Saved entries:
################

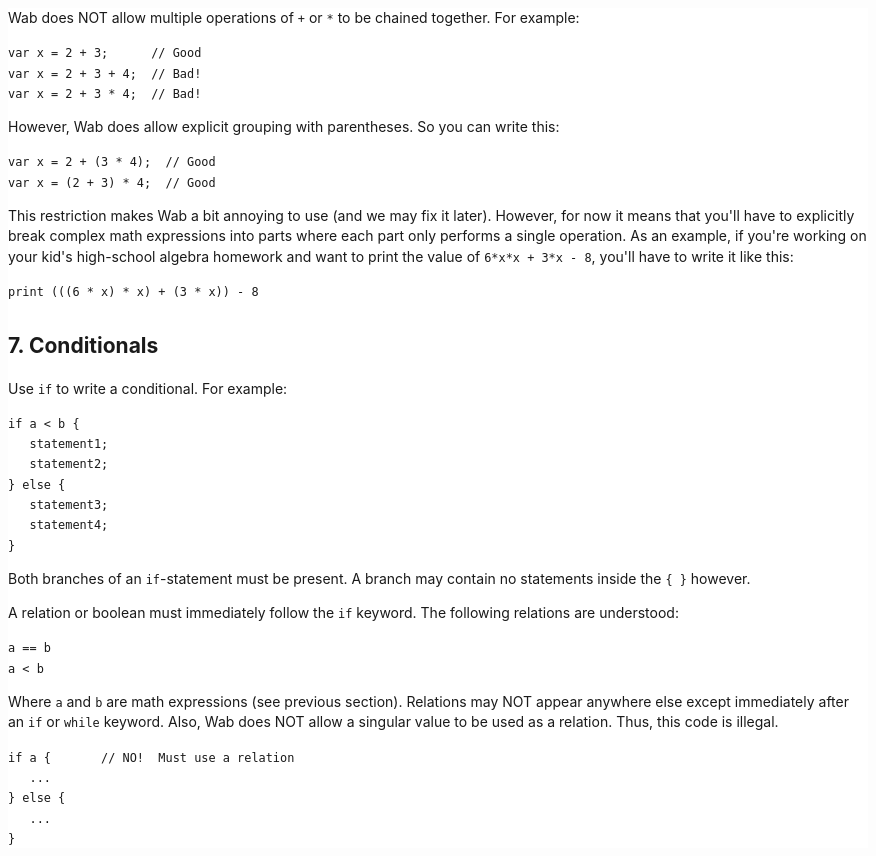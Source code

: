 Wab does NOT allow multiple operations of `+` or `*` to be chained together.
For example:

```
var x = 2 + 3;      // Good
var x = 2 + 3 + 4;  // Bad!
var x = 2 + 3 * 4;  // Bad!
```

However, Wab does allow explicit grouping with parentheses.  So you
can write this:

```
var x = 2 + (3 * 4);  // Good
var x = (2 + 3) * 4;  // Good
```

This restriction makes Wab a bit annoying to use (and we may fix it later).  However,
for now it means that you'll have to explicitly break complex math expressions into
parts where each part only performs a single operation.  As an example,
if you're working on your kid's high-school algebra homework and want to
print the value of `6*x*x + 3*x - 8`, you'll have to write it like this:

```
print (((6 * x) * x) + (3 * x)) - 8
```

## 7. Conditionals

Use `if` to write a conditional. For example:

```
if a < b {
   statement1;
   statement2;
} else {
   statement3;
   statement4;
}
```

Both branches of an `if`-statement must be present.  A branch may contain no statements
inside the `{ }` however. 

A relation or boolean must immediately follow the `if` keyword. The following relations
are understood:

```
a == b
a < b
```

Where `a` and `b` are math expressions (see previous section).
Relations may NOT appear anywhere else except immediately after an
`if` or `while` keyword.  Also, Wab does NOT allow a singular value to
be used as a relation.  Thus, this code is illegal.

```
if a {       // NO!  Must use a relation
   ...
} else {
   ...
}
```
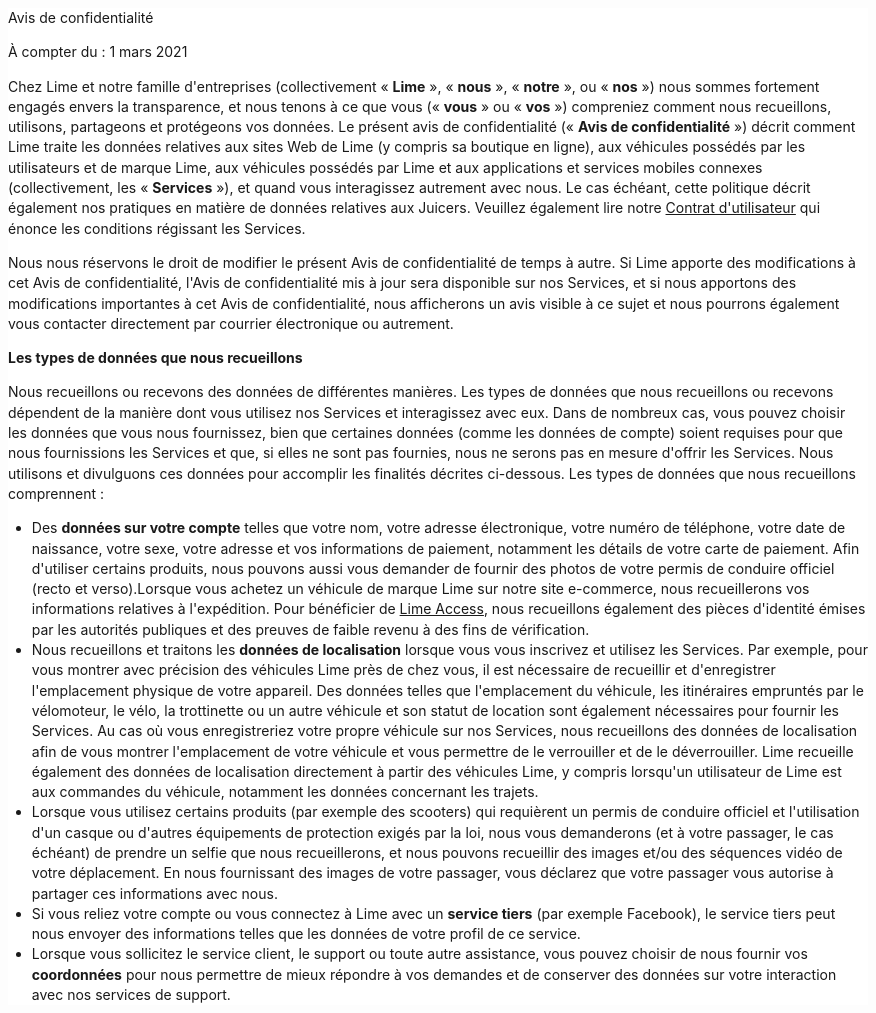 Avis de confidentialité

À compter du : 1 mars 2021

Chez Lime et notre famille d'entreprises (collectivement « **Lime** », « **nous** », « **notre** », ou « **nos** ») nous sommes fortement engagés envers la transparence, et nous tenons à ce que vous (« **vous** » ou « **vos** ») compreniez comment nous recueillons, utilisons, partageons et protégeons vos données. Le présent avis de confidentialité (« **Avis de confidentialité** ») décrit comment Lime traite les données relatives aux sites Web de Lime (y compris sa boutique en ligne), aux véhicules possédés par les utilisateurs et de marque Lime, aux véhicules possédés par Lime et aux applications et services mobiles connexes (collectivement, les « **Services** »), et quand vous interagissez autrement avec nous. Le cas échéant, cette politique décrit également nos pratiques en matière de données relatives aux Juicers. Veuillez également lire notre [Contrat d'utilisateur](https://www.li.me/user-agreement) qui énonce les conditions régissant les Services.

Nous nous réservons le droit de modifier le présent Avis de confidentialité de temps à autre. Si Lime apporte des modifications à cet Avis de confidentialité, l'Avis de confidentialité mis à jour sera disponible sur nos Services, et si nous apportons des modifications importantes à cet Avis de confidentialité, nous afficherons un avis visible à ce sujet et nous pourrons également vous contacter directement par courrier électronique ou autrement.

**Les types de données que nous recueillons**

Nous recueillons ou recevons des données de différentes manières. Les types de données que nous recueillons ou recevons dépendent de la manière dont vous utilisez nos Services et interagissez avec eux. Dans de nombreux cas, vous pouvez choisir les données que vous nous fournissez, bien que certaines données (comme les données de compte) soient requises pour que nous fournissions les Services et que, si elles ne sont pas fournies, nous ne serons pas en mesure d'offrir les Services. Nous utilisons et divulguons ces données pour accomplir les finalités décrites ci-dessous. Les types de données que nous recueillons comprennent :

*   Des **données sur votre compte** telles que votre nom, votre adresse électronique, votre numéro de téléphone, votre date de naissance, votre sexe, votre adresse et vos informations de paiement, notamment les détails de votre carte de paiement. Afin d'utiliser certains produits, nous pouvons aussi vous demander de fournir des photos de votre permis de conduire officiel (recto et verso).Lorsque vous achetez un véhicule de marque Lime sur notre site e-commerce, nous recueillerons vos informations relatives à l'expédition. Pour bénéficier de [Lime Access](https://v1.li.me/en/community-impact), nous recueillons également des pièces d'identité émises par les autorités publiques et des preuves de faible revenu à des fins de vérification.
*   Nous recueillons et traitons les **données de localisation** lorsque vous vous inscrivez et utilisez les Services. Par exemple, pour vous montrer avec précision des véhicules Lime près de chez vous, il est nécessaire de recueillir et d'enregistrer l'emplacement physique de votre appareil. Des données telles que l'emplacement du véhicule, les itinéraires empruntés par le vélomoteur, le vélo, la trottinette ou un autre véhicule et son statut de location sont également nécessaires pour fournir les Services. Au cas où vous enregistreriez votre propre véhicule sur nos Services, nous recueillons des données de localisation afin de vous montrer l'emplacement de votre véhicule et vous permettre de le verrouiller et de le déverrouiller. Lime recueille également des données de localisation directement à partir des véhicules Lime, y compris lorsqu'un utilisateur de Lime est aux commandes du véhicule, notamment les données concernant les trajets.
*   Lorsque vous utilisez certains produits (par exemple des scooters) qui requièrent un permis de conduire officiel et l'utilisation d'un casque ou d'autres équipements de protection exigés par la loi, nous vous demanderons (et à votre passager, le cas échéant) de prendre un selfie que nous recueillerons, et nous pouvons recueillir des images et/ou des séquences vidéo de votre déplacement. En nous fournissant des images de votre passager, vous déclarez que votre passager vous autorise à partager ces informations avec nous.
*   Si vous reliez votre compte ou vous connectez à Lime avec un **service tiers** (par exemple Facebook), le service tiers peut nous envoyer des informations telles que les données de votre profil de ce service.
*   Lorsque vous sollicitez le service client, le support ou toute autre assistance, vous pouvez choisir de nous fournir vos **coordonnées** pour nous permettre de mieux répondre à vos demandes et de conserver des données sur votre interaction avec nos services de support.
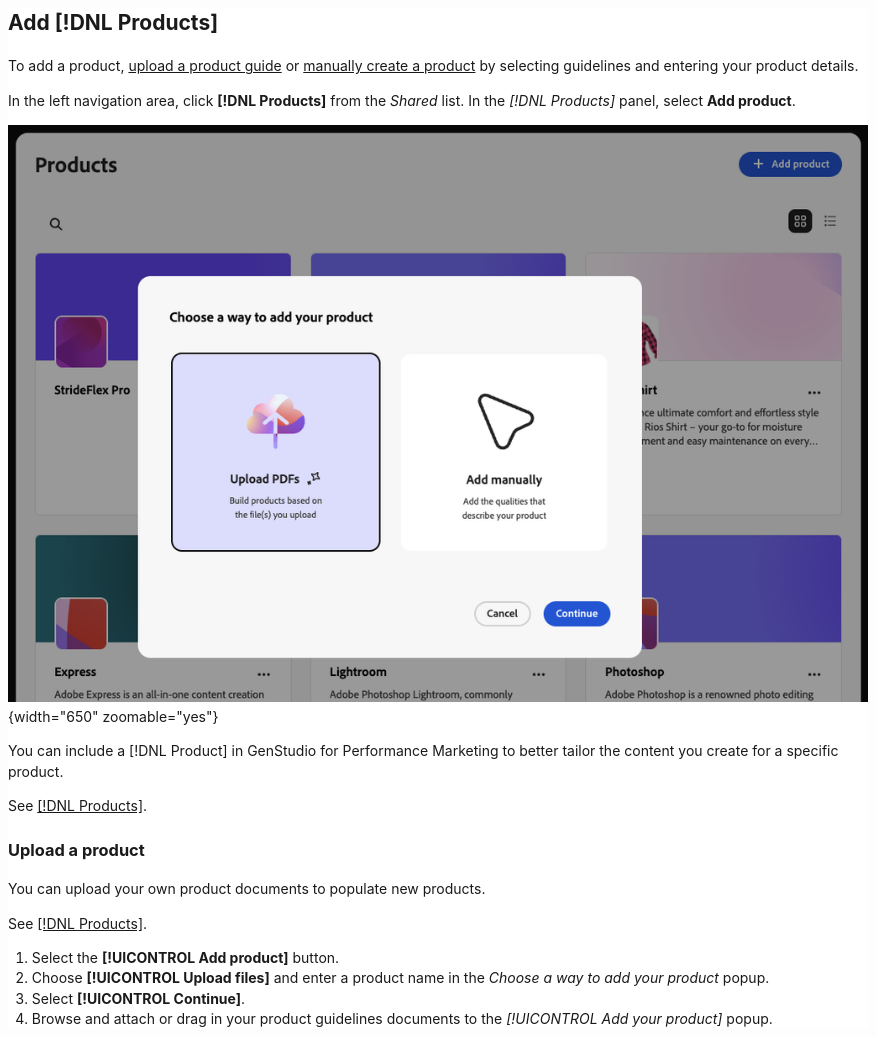 ## Add [!DNL Products]

To add a product, [upload a product guide](#upload-a-product) or [manually create a product](#manually-add-product) by selecting guidelines and entering your product details.

In the left navigation area, click **[!DNL Products]** from the _Shared_ list. In the _[!DNL Products]_ panel, select **Add product**.

![Add a [!DNL Product]](/help/assets/products-add.png){width="650" zoomable="yes"}

You can include a [!DNL Product] in GenStudio for Performance Marketing to better tailor the content you create for a specific product.

See [[!DNL Products]](products.md).

### Upload a product

You can upload your own product documents to populate new products.

See [[!DNL Products]](/help/user-guide/guidelines/products.md).

1. Select the **[!UICONTROL Add product]** button.
1. Choose **[!UICONTROL Upload files]** and enter a product name in the _Choose a way to add your product_ popup.
1. Select **[!UICONTROL Continue]**.
1. Browse and attach or drag in your product guidelines documents to the _[!UICONTROL Add your product]_ popup.
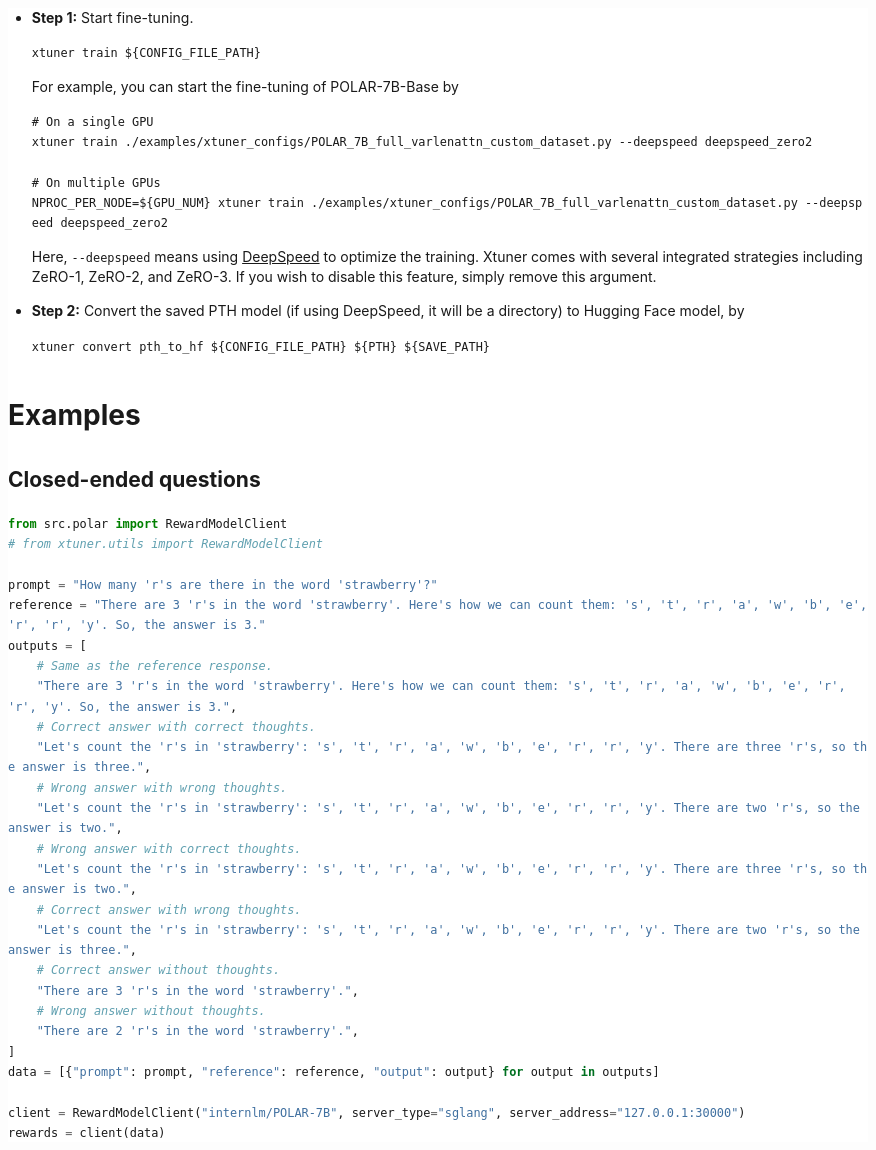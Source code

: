- **Step 1:** Start fine-tuning.

    ```shell
    xtuner train ${CONFIG_FILE_PATH}
    ```

  For example, you can start the fine-tuning of POLAR-7B-Base by

  ```shell
  # On a single GPU
  xtuner train ./examples/xtuner_configs/POLAR_7B_full_varlenattn_custom_dataset.py --deepspeed deepspeed_zero2

  # On multiple GPUs
  NPROC_PER_NODE=${GPU_NUM} xtuner train ./examples/xtuner_configs/POLAR_7B_full_varlenattn_custom_dataset.py --deepspeed deepspeed_zero2
  ```

  Here, `--deepspeed` means using [DeepSpeed](https://github.com/microsoft/DeepSpeed) to optimize the training. Xtuner comes with several integrated strategies including ZeRO-1, ZeRO-2, and ZeRO-3. If you wish to disable this feature, simply remove this argument.

- **Step 2:** Convert the saved PTH model (if using DeepSpeed, it will be a directory) to Hugging Face model, by

  ```shell
  xtuner convert pth_to_hf ${CONFIG_FILE_PATH} ${PTH} ${SAVE_PATH}
  ```

# Examples

## Closed-ended questions

```python
from src.polar import RewardModelClient
# from xtuner.utils import RewardModelClient

prompt = "How many 'r's are there in the word 'strawberry'?"
reference = "There are 3 'r's in the word 'strawberry'. Here's how we can count them: 's', 't', 'r', 'a', 'w', 'b', 'e', 'r', 'r', 'y'. So, the answer is 3."
outputs = [
    # Same as the reference response.
    "There are 3 'r's in the word 'strawberry'. Here's how we can count them: 's', 't', 'r', 'a', 'w', 'b', 'e', 'r', 'r', 'y'. So, the answer is 3.", 
    # Correct answer with correct thoughts.
    "Let's count the 'r's in 'strawberry': 's', 't', 'r', 'a', 'w', 'b', 'e', 'r', 'r', 'y'. There are three 'r's, so the answer is three.",  
    # Wrong answer with wrong thoughts.
    "Let's count the 'r's in 'strawberry': 's', 't', 'r', 'a', 'w', 'b', 'e', 'r', 'r', 'y'. There are two 'r's, so the answer is two.",
    # Wrong answer with correct thoughts.
    "Let's count the 'r's in 'strawberry': 's', 't', 'r', 'a', 'w', 'b', 'e', 'r', 'r', 'y'. There are three 'r's, so the answer is two.", 
    # Correct answer with wrong thoughts.
    "Let's count the 'r's in 'strawberry': 's', 't', 'r', 'a', 'w', 'b', 'e', 'r', 'r', 'y'. There are two 'r's, so the answer is three.", 
    # Correct answer without thoughts.
    "There are 3 'r's in the word 'strawberry'.",
    # Wrong answer without thoughts.
    "There are 2 'r's in the word 'strawberry'.",
]
data = [{"prompt": prompt, "reference": reference, "output": output} for output in outputs]

client = RewardModelClient("internlm/POLAR-7B", server_type="sglang", server_address="127.0.0.1:30000")
rewards = client(data)
```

################

The answer must be every line from the records above that contains the word "them", copied in full.

reference = "There are 3 'r's in the word 'strawberry'. Here's how we can count them: 's', 't', 'r', 'a', 'w', 'b', 'e', 'r', 'r', 'y'. So, the answer is 3."
    "There are 3 'r's in the word 'strawberry'. Here's how we can count them: 's', 't', 'r', 'a', 'w', 'b', 'e', 'r', 'r', 'y'. So, the answer is 3.", 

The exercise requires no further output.